▸ **What the task asks**: Could you return the data that follows exactly, minus the images?

[Dataset entries]
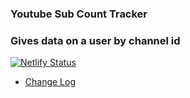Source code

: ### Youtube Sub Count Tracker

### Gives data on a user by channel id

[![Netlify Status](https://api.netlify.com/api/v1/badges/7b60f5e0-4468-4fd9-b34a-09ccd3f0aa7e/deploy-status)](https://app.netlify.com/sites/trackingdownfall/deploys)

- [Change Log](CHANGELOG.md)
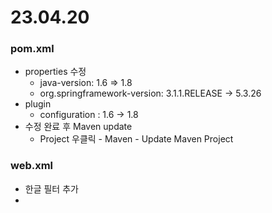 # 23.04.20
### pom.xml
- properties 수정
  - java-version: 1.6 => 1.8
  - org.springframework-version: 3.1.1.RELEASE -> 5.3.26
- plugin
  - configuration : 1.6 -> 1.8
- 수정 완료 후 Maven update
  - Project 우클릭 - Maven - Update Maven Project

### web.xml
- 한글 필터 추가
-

▸ **Exercise solution**:
Source code

: ### Youtube Sub Count Tracker

### Gives data on a user by channel id

[![Netlify Status](https://api.netlify.com/api/v1/badges/7b60f5e0-4468-4fd9-b34a-09ccd3f0aa7e/deploy-status)](https://app.netlify.com/sites/trackingdownfall/deploys)

- [Change Log](CHANGELOG.md)
 # 23.04.20
### pom.xml
- properties 수정
  - java-version: 1.6 => 1.8
  - org.springframework-version: 3.1.1.RELEASE -> 5.3.26
- plugin
  - configuration : 1.6 -> 1.8
- 수정 완료 후 Maven update
  - Project 우클릭 - Maven - Update Maven Project

### web.xml
- 한글 필터 추가
-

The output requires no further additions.